**Saved data entries:**
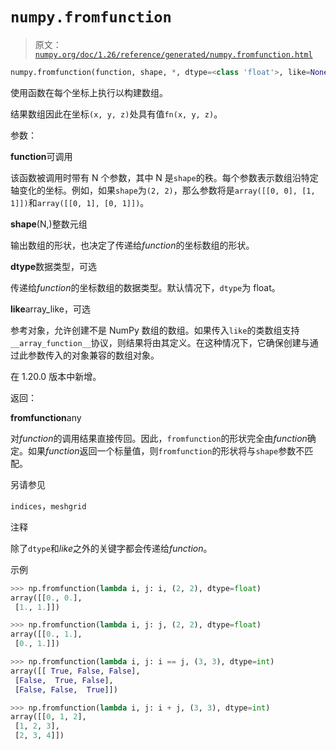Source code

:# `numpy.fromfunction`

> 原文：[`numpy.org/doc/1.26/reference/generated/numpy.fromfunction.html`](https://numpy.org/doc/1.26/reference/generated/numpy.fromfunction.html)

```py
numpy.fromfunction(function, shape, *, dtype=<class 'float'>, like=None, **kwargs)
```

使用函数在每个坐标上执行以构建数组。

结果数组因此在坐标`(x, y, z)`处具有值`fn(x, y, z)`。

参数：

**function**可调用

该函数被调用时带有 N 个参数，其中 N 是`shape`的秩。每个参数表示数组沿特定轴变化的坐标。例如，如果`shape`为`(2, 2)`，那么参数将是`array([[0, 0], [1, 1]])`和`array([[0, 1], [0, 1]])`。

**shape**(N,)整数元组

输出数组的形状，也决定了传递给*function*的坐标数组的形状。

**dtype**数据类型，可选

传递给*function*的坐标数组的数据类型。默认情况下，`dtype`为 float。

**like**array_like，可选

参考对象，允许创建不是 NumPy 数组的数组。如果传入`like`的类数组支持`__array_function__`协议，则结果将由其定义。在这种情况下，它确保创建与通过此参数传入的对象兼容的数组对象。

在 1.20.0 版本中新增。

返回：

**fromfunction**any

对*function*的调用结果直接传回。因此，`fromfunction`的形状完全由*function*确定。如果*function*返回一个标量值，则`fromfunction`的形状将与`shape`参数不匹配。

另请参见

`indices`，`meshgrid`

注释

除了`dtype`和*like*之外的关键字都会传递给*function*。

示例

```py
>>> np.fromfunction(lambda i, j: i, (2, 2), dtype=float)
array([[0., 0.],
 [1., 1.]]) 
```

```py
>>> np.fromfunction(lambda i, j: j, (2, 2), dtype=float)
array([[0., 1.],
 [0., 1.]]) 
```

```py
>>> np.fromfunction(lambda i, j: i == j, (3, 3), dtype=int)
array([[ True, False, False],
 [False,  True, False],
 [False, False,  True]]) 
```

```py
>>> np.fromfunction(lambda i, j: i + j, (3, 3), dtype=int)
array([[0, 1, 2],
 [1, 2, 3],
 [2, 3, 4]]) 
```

--

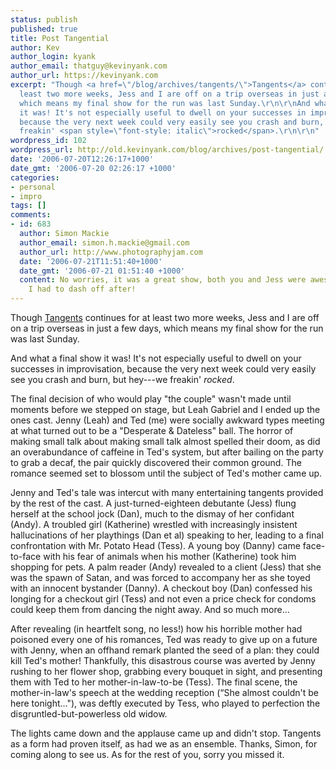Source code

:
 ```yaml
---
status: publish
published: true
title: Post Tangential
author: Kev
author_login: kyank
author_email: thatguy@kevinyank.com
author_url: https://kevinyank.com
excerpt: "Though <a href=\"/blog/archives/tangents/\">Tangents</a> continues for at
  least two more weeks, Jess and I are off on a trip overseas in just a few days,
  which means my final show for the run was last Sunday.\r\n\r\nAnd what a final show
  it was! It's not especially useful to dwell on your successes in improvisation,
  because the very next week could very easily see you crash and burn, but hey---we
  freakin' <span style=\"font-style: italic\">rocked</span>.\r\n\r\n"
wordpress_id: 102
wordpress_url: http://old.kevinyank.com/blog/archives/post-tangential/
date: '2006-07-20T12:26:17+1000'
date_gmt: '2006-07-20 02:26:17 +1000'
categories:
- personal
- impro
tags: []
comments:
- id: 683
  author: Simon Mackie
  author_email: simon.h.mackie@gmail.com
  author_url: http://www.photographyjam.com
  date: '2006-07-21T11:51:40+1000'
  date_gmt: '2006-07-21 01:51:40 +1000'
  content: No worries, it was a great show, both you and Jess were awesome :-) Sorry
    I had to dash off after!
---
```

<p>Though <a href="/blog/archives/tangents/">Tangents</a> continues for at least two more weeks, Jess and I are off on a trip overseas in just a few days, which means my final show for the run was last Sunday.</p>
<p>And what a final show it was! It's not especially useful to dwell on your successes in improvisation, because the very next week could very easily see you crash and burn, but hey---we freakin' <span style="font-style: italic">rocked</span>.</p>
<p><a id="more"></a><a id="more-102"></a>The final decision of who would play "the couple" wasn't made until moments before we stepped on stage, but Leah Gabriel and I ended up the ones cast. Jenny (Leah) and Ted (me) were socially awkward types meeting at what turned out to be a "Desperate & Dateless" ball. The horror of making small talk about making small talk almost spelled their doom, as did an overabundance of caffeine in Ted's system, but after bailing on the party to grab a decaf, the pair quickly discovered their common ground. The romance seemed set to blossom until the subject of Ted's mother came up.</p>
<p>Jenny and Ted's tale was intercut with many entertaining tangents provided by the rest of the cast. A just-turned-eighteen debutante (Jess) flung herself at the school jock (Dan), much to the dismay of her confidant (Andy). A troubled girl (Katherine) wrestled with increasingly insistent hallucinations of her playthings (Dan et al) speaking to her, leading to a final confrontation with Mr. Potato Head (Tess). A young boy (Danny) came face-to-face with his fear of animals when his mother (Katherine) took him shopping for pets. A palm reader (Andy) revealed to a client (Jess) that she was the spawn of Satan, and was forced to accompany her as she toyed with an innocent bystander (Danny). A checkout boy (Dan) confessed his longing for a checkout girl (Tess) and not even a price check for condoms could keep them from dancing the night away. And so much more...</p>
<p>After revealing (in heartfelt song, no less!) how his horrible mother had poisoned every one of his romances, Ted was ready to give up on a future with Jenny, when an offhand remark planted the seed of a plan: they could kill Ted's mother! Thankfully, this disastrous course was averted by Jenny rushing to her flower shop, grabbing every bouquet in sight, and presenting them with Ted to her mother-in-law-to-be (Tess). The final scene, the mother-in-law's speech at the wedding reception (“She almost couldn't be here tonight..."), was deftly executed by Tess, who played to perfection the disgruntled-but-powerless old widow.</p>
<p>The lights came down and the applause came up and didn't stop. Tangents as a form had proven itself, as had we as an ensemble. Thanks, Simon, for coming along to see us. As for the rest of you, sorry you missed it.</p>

**Task description:**
The result should be every line that contains "https", copied from the entries.

**Exercise output:**
> 原文：[`numpy.org/doc/1.26/reference/generated/numpy.fromfunction.html`](https://numpy.org/doc/1.26/reference/generated/numpy.fromfunction.html)
author_url: https://kevinyank.com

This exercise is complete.